To be added to the list of banned words: "plucky." How much of Mesopotamia do you have to reign over before they quit calling you that?

Tuesday, April 21, 2009

Women Do! Hero of the Month: Deb Harkness

Kudos to Serious Eats for running this very Women Do-esque riposte to a recent marketing study on women and wine. It seems that in Obvious Town, women sometimes drink wine, kind of like men do.

What's the wine industry to do, now that they know that women aren't a specialized market?

Well, I'm hoping the study's findings makes executives think twice before they pay for an insulting advertising campaign directed at women that makes us out to be clueless, waistline-obsessed wine-swilling divas. I hope we see less cutesy wine labels with cuddly animals. And I fervently pray that the next time I order the wine in a restaurant, I'm the one offered a taste of it, instead of the waiter pouring it into the glass belonging to the man at the table. And I really hope this is the last study of this kind I see.

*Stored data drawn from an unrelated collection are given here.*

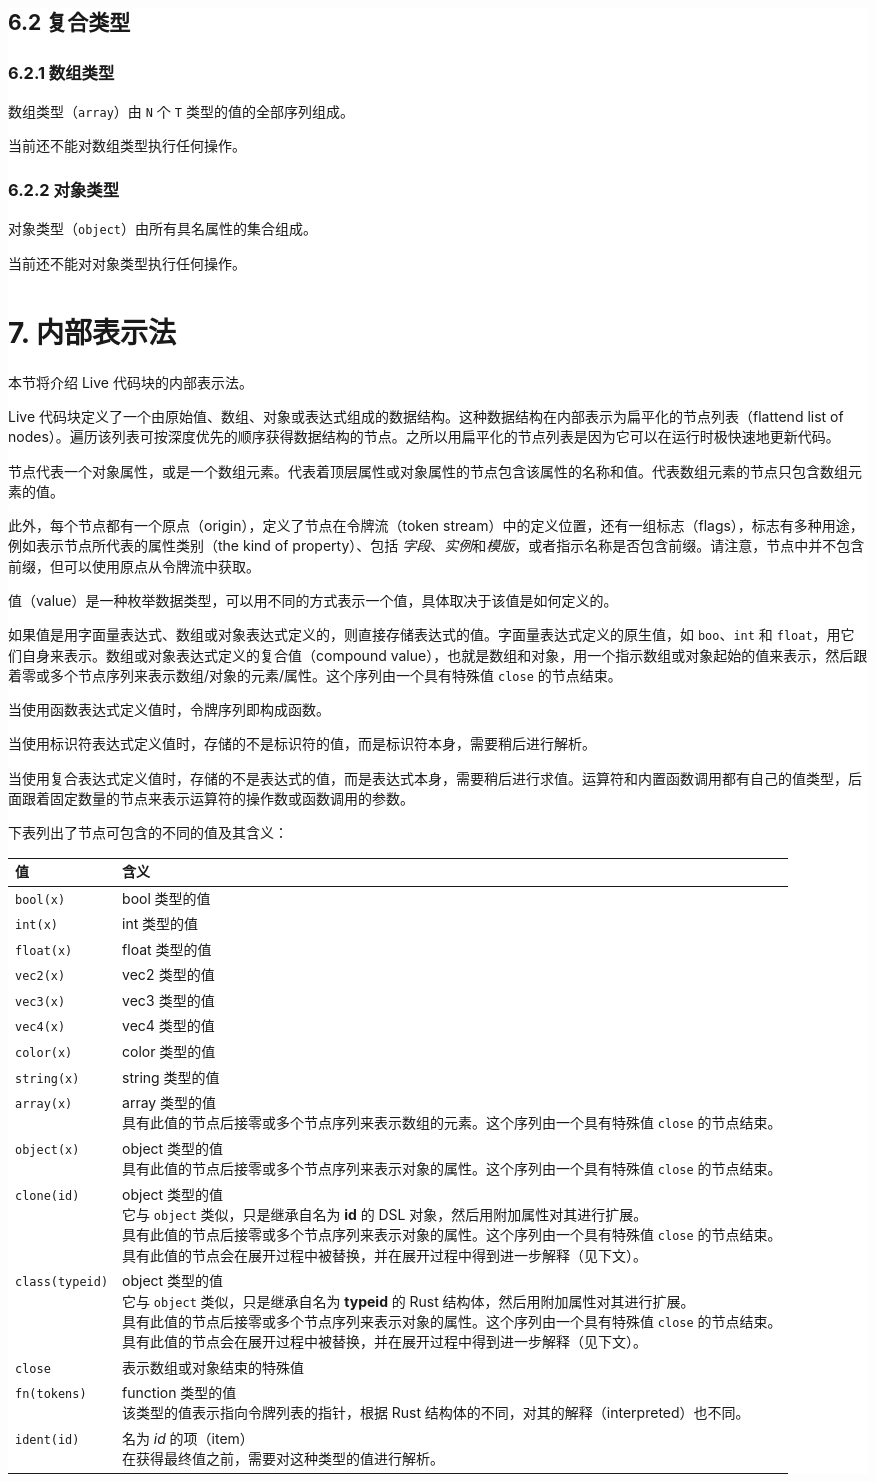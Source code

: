 ## 6.2 复合类型

### 6.2.1 数组类型

数组类型（`array`）由 `N` 个 `T` 类型的值的全部序列组成。

当前还不能对数组类型执行任何操作。

### 6.2.2 对象类型

对象类型（`object`）由所有具名属性的集合组成。

当前还不能对对象类型执行任何操作。

# 7. 内部表示法

本节将介绍 Live 代码块的内部表示法。

Live 代码块定义了一个由原始值、数组、对象或表达式组成的数据结构。这种数据结构在内部表示为扁平化的节点列表（flattend list of nodes）。遍历该列表可按深度优先的顺序获得数据结构的节点。之所以用扁平化的节点列表是因为它可以在运行时极快速地更新代码。

节点代表一个对象属性，或是一个数组元素。代表着顶层属性或对象属性的节点包含该属性的名称和值。代表数组元素的节点只包含数组元素的值。

此外，每个节点都有一个原点（origin），定义了节点在令牌流（token stream）中的定义位置，还有一组标志（flags），标志有多种用途，例如表示节点所代表的属性类别（the kind of property）、包括 *字段*、*实例*和*模版*，或者指示名称是否包含前缀。请注意，节点中并不包含前缀，但可以使用原点从令牌流中获取。

值（value）是一种枚举数据类型，可以用不同的方式表示一个值，具体取决于该值是如何定义的。

如果值是用字面量表达式、数组或对象表达式定义的，则直接存储表达式的值。字面量表达式定义的原生值，如 `boo`、`int` 和 `float`，用它们自身来表示。数组或对象表达式定义的复合值（compound value），也就是数组和对象，用一个指示数组或对象起始的值来表示，然后跟着零或多个节点序列来表示数组/对象的元素/属性。这个序列由一个具有特殊值 `close` 的节点结束。

当使用函数表达式定义值时，令牌序列即构成函数。

当使用标识符表达式定义值时，存储的不是标识符的值，而是标识符本身，需要稍后进行解析。

当使用复合表达式定义值时，存储的不是表达式的值，而是表达式本身，需要稍后进行求值。运算符和内置函数调用都有自己的值类型，后面跟着固定数量的节点来表示运算符的操作数或函数调用的参数。

下表列出了节点可包含的不同的值及其含义：

| **值**      | **含义**        |
| :---------- | :-------------- |
| `bool(x)`   | bool 类型的值   |
| `int(x)`    | int 类型的值    |
| `float(x)`  | float 类型的值  |
| `vec2(x)`   | vec2 类型的值   |
| `vec3(x)`   | vec3 类型的值   |
| `vec4(x)`   | vec4 类型的值   |
| `color(x)`  | color 类型的值  |
| `string(x)` | string 类型的值 |
| `array(x)`  | array 类型的值<br /> 具有此值的节点后接零或多个节点序列来表示数组的元素。这个序列由一个具有特殊值 `close` 的节点结束。|
| `object(x)`  | object 类型的值<br /> 具有此值的节点后接零或多个节点序列来表示对象的属性。这个序列由一个具有特殊值 `close` 的节点结束。|
| `clone(id)`  | object 类型的值<br /> 它与 `object` 类似，只是继承自名为 **id** 的 DSL 对象，然后用附加属性对其进行扩展。<br /> 具有此值的节点后接零或多个节点序列来表示对象的属性。这个序列由一个具有特殊值 `close` 的节点结束。<br /> 具有此值的节点会在展开过程中被替换，并在展开过程中得到进一步解释（见下文）。|
| `class(typeid)`  | object 类型的值<br /> 它与 `object` 类似，只是继承自名为 **typeid** 的 Rust 结构体，然后用附加属性对其进行扩展。<br /> 具有此值的节点后接零或多个节点序列来表示对象的属性。这个序列由一个具有特殊值 `close` 的节点结束。<br /> 具有此值的节点会在展开过程中被替换，并在展开过程中得到进一步解释（见下文）。|
| `close` | 表示数组或对象结束的特殊值 |
| `fn(tokens)` | function 类型的值<br /> 该类型的值表示指向令牌列表的指针，根据 Rust 结构体的不同，对其的解释（interpreted）也不同。 |
| `ident(id)` | 名为 *id* 的项（item）<br /> 在获得最终值之前，需要对这种类型的值进行解析。 |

Bravo. My only quibble: I wish Harkness had linked to the study.

Women Destroy The Environment

Dear URI undergraduates: Please stop destroying everything we hold dear with your constant showering. As a source of potent greenhouse gases, hot showers are up there, er, somewhere behind manufacturing, agriculture, poorly insulated buildings and the driving of big smokin' American cars. So cut it out. Especially you women. You soapy, soapy women.

"Shower length is the most difficult behavior to change; it seems to be ingrained in people as a right," said Scott Finlinson, coordinator of the project for NORESCO, the energy services company hired by the University.

"While men tend to be willing to reduce the length of their showers, women say that they have too much to do in the shower to cut back on the time spent there."


Also. Undergrads shower eight times a week? Not in my day, bub.

Whores In The Newspaper

Recently, Universal Hub--where they care as hard about newspapers and their verbiage as we Women Do-ers do--got its knickers all in a twist over whether a Proper Newspaper would use the word "whore" in print. I am pleased to report that the answer is Yes. And in the New York Times, no less.

Quote of the year:

"“If I had my way, I’d destroy all the mosques and spread the whores around a little more,” the detective said. “At least they’re not sectarian.”

Thanks to Joe for passing that on, in the hopes that it would galvanize me into blogging afresh. It did! And thanks to everybody else who sent me a virtual kick in the pants over the last couple of weeks. I am sorry I did not get around to that Metro story, in which it was revealed that, gasp, women are also affected by the economic recession. I regret not doing a full autopsy on the Biker Babes of Bellingham. I am kicking myself for passing up the opportunity to slice up Newsweek's take on Understanding Male Post-Partum Depression.

I hope you will forgive me. April is indeed the cruelest month. There were taxes. There were family medical emergencies. There were exploding water heaters in the basement. Oh, and I got engaged. Which you would already know, if you were a regular watcher of Jim Braude's news quiz show on NECN. Check it out and see if you can guess which of these three fine Stooges I'm going to marry this summer. (Hint: Not Jim Braude.)

Friday, April 3, 2009

In Which A Rumor Is Dispelled

I am not Fake Marty Baron.

Piling On

It's a painful exercise, making fun of the Globe in its hour of doom. Some days, I wonder if there is any point in doing so. For the record, in case anybody is confused: I'd like the paper to live, breathe, thrive, kick ass and take names all over Boston.

But they're not helping themselves with running stuff like "Where the boys (over 35) are."

Trees died to bring you this vital news. Pulitzer-finalist photographers were laid off so it could continue to run. City Weekly was killed so that...I'll stop now, I can feel the earnestness coming on. Nobody wants to see that.